***** DATA RECORDS
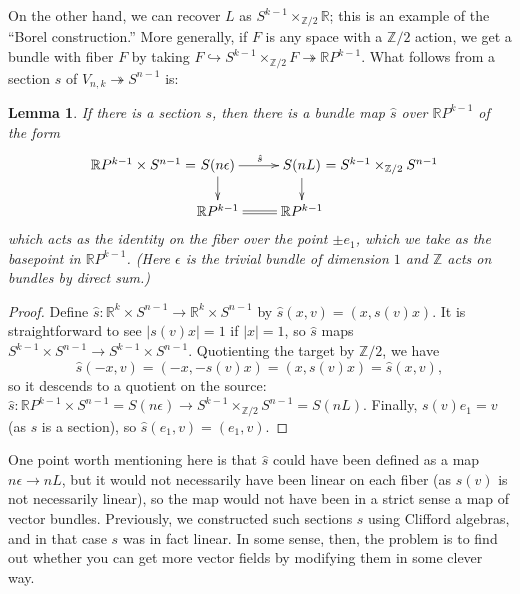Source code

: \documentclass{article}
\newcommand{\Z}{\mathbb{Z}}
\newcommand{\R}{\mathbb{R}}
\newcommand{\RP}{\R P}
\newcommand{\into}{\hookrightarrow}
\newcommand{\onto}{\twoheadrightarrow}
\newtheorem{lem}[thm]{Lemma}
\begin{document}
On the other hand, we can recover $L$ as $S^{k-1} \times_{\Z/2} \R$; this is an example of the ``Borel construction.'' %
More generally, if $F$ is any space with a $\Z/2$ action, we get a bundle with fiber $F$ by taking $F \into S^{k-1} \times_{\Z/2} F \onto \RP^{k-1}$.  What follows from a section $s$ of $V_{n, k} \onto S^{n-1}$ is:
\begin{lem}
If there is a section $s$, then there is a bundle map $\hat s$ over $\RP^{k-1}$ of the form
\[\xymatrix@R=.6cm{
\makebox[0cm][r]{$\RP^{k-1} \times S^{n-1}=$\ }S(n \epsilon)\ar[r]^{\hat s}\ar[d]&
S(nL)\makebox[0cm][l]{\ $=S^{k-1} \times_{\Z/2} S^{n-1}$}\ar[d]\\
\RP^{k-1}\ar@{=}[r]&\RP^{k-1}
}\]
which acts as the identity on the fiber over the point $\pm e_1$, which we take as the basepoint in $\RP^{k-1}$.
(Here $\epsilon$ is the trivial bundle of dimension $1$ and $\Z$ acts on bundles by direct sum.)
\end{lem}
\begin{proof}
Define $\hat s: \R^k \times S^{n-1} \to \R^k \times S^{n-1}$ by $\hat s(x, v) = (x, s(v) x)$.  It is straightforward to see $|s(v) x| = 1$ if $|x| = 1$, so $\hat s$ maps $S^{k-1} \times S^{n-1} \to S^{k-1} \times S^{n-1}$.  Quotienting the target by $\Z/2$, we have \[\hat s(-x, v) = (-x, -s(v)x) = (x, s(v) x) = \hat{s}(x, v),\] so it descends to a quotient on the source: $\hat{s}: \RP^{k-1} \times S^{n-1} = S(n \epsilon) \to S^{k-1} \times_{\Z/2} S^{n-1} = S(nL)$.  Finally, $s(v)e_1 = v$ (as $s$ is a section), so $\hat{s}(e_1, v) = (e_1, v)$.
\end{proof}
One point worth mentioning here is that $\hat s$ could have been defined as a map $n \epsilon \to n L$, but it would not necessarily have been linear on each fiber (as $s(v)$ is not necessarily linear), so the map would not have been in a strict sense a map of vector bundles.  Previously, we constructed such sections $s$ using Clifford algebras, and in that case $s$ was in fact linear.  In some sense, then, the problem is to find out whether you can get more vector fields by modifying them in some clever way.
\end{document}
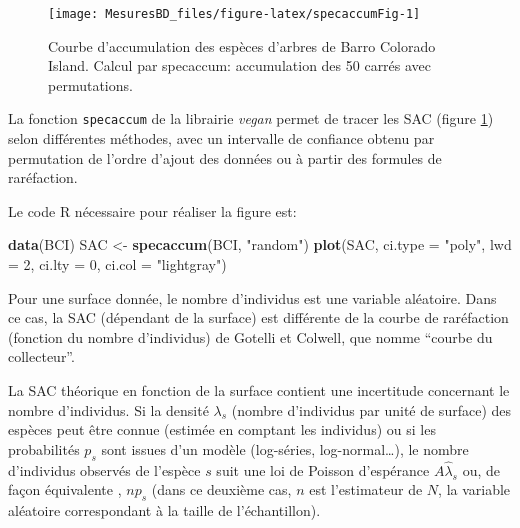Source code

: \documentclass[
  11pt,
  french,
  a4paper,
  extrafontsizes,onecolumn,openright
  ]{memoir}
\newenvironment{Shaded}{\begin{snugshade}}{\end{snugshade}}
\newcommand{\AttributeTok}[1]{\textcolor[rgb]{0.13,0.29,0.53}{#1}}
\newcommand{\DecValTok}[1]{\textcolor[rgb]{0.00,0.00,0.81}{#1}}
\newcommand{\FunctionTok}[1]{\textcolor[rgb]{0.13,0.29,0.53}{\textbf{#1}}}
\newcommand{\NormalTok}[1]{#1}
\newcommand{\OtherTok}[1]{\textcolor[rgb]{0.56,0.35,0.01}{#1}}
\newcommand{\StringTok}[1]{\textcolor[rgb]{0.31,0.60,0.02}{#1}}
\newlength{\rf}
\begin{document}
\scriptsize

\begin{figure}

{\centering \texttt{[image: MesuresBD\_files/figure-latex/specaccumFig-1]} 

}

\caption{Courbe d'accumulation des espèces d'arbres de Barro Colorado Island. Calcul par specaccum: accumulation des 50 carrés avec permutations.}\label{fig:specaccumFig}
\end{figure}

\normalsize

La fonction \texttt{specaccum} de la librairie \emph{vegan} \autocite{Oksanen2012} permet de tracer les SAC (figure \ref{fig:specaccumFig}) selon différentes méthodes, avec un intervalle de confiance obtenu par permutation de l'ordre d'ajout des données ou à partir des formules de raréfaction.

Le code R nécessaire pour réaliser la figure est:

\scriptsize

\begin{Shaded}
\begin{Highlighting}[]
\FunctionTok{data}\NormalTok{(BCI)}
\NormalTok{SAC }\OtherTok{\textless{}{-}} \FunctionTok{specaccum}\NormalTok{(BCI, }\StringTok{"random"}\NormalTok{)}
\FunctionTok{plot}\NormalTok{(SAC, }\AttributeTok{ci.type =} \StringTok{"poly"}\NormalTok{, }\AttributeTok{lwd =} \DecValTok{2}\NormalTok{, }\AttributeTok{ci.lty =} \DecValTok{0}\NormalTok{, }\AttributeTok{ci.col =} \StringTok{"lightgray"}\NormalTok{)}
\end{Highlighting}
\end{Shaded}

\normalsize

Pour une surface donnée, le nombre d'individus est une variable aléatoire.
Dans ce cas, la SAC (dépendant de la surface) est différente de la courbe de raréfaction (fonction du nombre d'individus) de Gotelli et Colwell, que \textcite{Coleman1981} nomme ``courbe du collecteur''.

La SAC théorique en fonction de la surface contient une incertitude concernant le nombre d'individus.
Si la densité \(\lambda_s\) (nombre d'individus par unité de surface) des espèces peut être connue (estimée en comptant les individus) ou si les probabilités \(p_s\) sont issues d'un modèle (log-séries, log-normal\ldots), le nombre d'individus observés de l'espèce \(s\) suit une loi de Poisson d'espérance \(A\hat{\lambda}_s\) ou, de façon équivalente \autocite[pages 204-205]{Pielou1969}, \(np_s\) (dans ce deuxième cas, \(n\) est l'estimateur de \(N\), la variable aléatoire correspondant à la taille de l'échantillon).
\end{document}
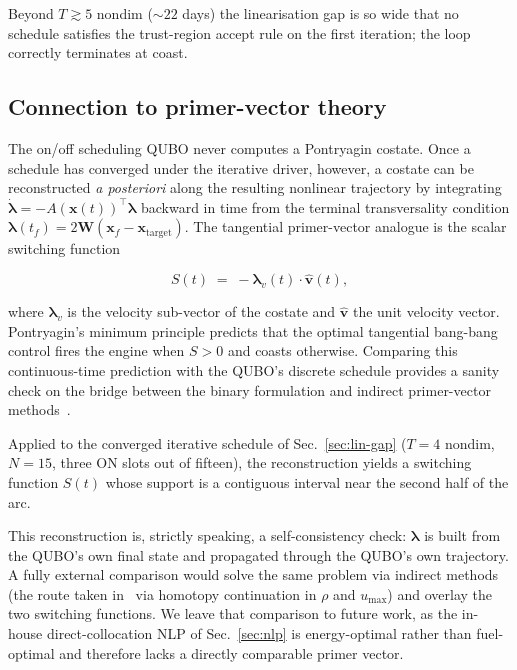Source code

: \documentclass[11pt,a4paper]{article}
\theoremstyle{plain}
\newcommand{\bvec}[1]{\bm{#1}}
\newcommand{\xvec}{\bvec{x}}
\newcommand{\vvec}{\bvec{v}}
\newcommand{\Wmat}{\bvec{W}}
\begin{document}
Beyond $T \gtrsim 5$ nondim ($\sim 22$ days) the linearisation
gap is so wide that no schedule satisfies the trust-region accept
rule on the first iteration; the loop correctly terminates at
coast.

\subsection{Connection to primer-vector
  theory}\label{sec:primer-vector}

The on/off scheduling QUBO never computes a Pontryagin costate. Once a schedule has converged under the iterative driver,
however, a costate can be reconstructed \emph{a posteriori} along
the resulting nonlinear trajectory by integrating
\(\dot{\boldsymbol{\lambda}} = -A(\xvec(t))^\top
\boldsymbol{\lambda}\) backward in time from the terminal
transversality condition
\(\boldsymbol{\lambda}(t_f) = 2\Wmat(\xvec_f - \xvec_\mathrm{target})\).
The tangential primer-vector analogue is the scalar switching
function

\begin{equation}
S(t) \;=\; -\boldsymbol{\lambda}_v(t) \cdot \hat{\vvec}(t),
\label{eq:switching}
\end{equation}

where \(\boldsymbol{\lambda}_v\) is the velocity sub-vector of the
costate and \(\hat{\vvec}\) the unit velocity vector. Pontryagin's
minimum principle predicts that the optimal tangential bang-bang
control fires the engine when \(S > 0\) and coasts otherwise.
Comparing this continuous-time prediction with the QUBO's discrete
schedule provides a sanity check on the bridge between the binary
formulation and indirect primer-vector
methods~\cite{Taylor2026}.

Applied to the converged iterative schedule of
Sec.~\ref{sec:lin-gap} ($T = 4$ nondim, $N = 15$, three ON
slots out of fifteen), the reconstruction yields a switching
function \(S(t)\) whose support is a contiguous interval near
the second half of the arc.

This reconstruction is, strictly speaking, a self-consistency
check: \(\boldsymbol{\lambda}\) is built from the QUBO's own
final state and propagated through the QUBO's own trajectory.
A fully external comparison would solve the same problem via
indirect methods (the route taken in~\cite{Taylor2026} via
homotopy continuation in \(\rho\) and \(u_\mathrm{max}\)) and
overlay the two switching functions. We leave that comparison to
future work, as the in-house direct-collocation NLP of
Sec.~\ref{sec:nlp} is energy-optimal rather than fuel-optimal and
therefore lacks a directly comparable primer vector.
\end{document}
**********
***** DATA RECORDS
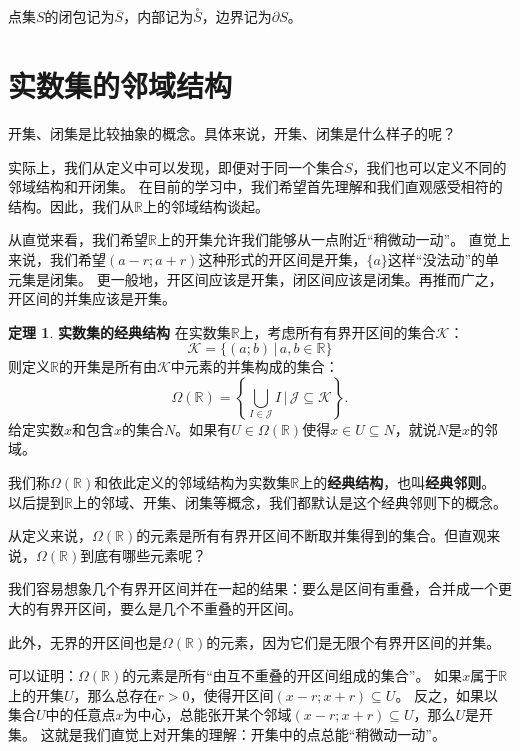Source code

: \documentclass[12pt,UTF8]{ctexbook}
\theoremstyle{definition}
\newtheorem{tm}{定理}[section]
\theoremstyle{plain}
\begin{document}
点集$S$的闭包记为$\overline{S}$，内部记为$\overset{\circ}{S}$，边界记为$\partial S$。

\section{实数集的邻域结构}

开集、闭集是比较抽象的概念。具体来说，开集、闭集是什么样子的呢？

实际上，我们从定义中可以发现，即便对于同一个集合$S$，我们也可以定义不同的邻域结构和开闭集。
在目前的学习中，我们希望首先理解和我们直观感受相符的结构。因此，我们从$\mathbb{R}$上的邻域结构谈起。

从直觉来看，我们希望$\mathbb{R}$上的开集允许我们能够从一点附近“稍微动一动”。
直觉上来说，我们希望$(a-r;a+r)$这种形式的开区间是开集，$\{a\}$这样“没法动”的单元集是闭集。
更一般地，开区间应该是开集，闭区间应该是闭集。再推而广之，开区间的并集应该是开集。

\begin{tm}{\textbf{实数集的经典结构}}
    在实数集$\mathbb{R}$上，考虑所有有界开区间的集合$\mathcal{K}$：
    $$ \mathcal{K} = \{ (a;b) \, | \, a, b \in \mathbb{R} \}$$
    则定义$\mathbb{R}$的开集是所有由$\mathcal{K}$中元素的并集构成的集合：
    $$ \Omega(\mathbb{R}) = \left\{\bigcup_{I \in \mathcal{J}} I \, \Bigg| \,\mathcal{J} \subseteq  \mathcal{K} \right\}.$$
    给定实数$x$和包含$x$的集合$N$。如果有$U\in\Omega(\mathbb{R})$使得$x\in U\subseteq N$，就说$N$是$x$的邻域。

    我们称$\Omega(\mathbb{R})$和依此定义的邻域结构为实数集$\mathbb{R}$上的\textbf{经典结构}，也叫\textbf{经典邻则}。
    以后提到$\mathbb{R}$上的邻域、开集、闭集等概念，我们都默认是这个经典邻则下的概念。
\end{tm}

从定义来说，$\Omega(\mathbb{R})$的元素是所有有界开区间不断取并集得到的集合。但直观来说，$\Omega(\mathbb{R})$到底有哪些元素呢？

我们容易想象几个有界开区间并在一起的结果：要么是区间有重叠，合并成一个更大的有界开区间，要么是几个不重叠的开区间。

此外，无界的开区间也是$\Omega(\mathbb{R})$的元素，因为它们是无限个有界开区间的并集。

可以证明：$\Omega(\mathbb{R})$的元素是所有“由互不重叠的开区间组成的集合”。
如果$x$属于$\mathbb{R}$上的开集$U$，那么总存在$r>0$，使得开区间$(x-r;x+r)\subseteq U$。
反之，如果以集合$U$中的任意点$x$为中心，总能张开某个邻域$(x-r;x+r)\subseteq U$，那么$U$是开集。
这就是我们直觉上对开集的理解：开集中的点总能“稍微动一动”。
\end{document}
**********
* _ABOUT THIS TASK_: Scan the records for the string "velocity" and report each line where it occurs.

* _SOLVED PROBLEM_:
where \(\boldsymbol{\lambda}_v\) is the velocity sub-vector of the
costate and \(\hat{\vvec}\) the unit velocity vector. Pontryagin's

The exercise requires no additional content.